P.S. Here’s the poem I read for Susanne Rockwell on Saturday:

 

Susanne’s Smile

(for Susanne Rockwell, 1952-2018)

 

Bathed in California sunshine,

a book in her hand,

a smiling ginger traveler sits on the dock,

her feet submerged

in the waters of a still pond.

 

She is surrounded by family,

some of them also her relatives.

“Families” sprouted around her,

whether they be international young tourists visiting her home,

her Friday morning Rotary buddies,

charged with incrementally saving the world,

or the coworkers whom she mentored atop the administrative building.

They were all drawn to her automatic smile.

 

The pond that submerged the feet of the ginger traveler

a book in her hand,

is filled with the still waters of compassion.

Look how she kicks with glee, how she roils the pond’s waters,

creating wave upon wave of benevolence, of kind-heartedness.

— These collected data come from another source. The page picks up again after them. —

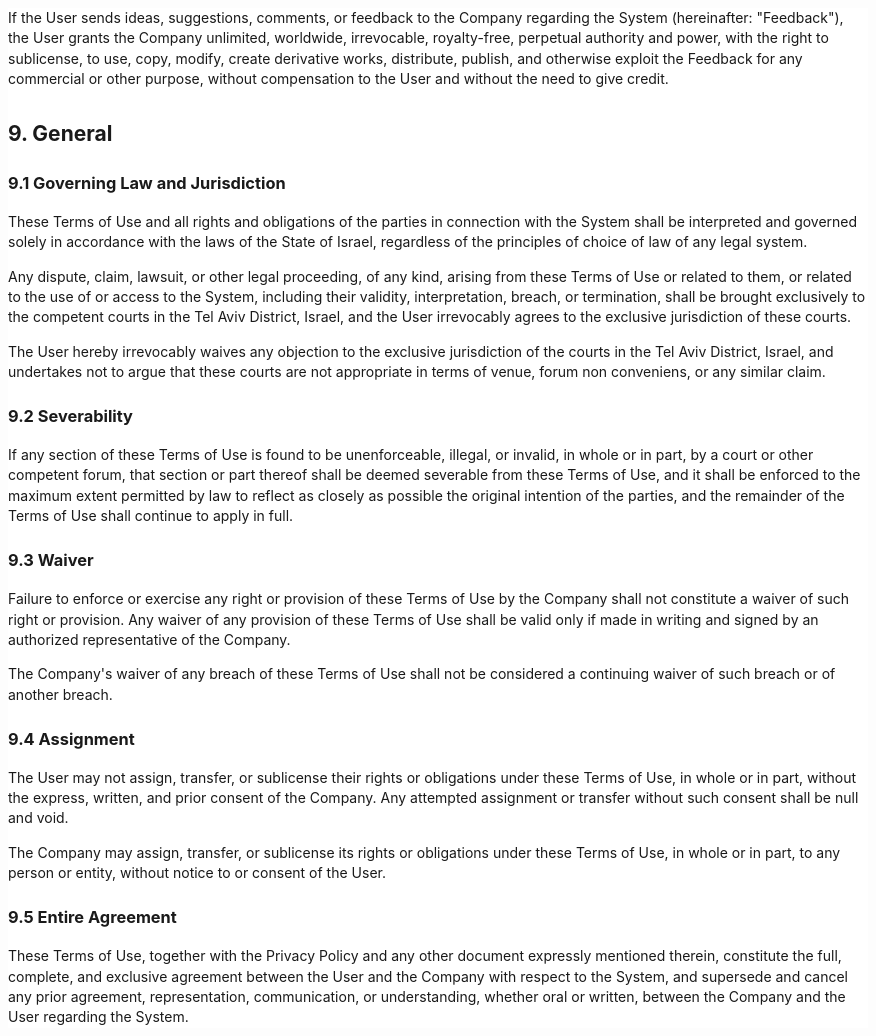 If the User sends ideas, suggestions, comments, or feedback to the Company regarding the System (hereinafter: "Feedback"), the User grants the Company unlimited, worldwide, irrevocable, royalty-free, perpetual authority and power, with the right to sublicense, to use, copy, modify, create derivative works, distribute, publish, and otherwise exploit the Feedback for any commercial or other purpose, without compensation to the User and without the need to give credit.

## 9. General

### 9.1 Governing Law and Jurisdiction

These Terms of Use and all rights and obligations of the parties in connection with the System shall be interpreted and governed solely in accordance with the laws of the State of Israel, regardless of the principles of choice of law of any legal system.

Any dispute, claim, lawsuit, or other legal proceeding, of any kind, arising from these Terms of Use or related to them, or related to the use of or access to the System, including their validity, interpretation, breach, or termination, shall be brought exclusively to the competent courts in the Tel Aviv District, Israel, and the User irrevocably agrees to the exclusive jurisdiction of these courts.

The User hereby irrevocably waives any objection to the exclusive jurisdiction of the courts in the Tel Aviv District, Israel, and undertakes not to argue that these courts are not appropriate in terms of venue, forum non conveniens, or any similar claim.

### 9.2 Severability

If any section of these Terms of Use is found to be unenforceable, illegal, or invalid, in whole or in part, by a court or other competent forum, that section or part thereof shall be deemed severable from these Terms of Use, and it shall be enforced to the maximum extent permitted by law to reflect as closely as possible the original intention of the parties, and the remainder of the Terms of Use shall continue to apply in full.

### 9.3 Waiver

Failure to enforce or exercise any right or provision of these Terms of Use by the Company shall not constitute a waiver of such right or provision. Any waiver of any provision of these Terms of Use shall be valid only if made in writing and signed by an authorized representative of the Company.

The Company's waiver of any breach of these Terms of Use shall not be considered a continuing waiver of such breach or of another breach.

### 9.4 Assignment

The User may not assign, transfer, or sublicense their rights or obligations under these Terms of Use, in whole or in part, without the express, written, and prior consent of the Company. Any attempted assignment or transfer without such consent shall be null and void.

The Company may assign, transfer, or sublicense its rights or obligations under these Terms of Use, in whole or in part, to any person or entity, without notice to or consent of the User.

### 9.5 Entire Agreement

These Terms of Use, together with the Privacy Policy and any other document expressly mentioned therein, constitute the full, complete, and exclusive agreement between the User and the Company with respect to the System, and supersede and cancel any prior agreement, representation, communication, or understanding, whether oral or written, between the Company and the User regarding the System.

The waves splash upon the ankles of members of her family,

some in Spain, some in Maine, some on nearby shores.

 

She’s gone now,

but the ginger traveler’s waves in the still waters,

fueled by kindness, attention, and memory,

still roll outward in ever-growing concentric circles.

The traveler’s waves of compassion continue to comfort,

continue to inspire smiles almost as wide as hers,

continue to envelop us all.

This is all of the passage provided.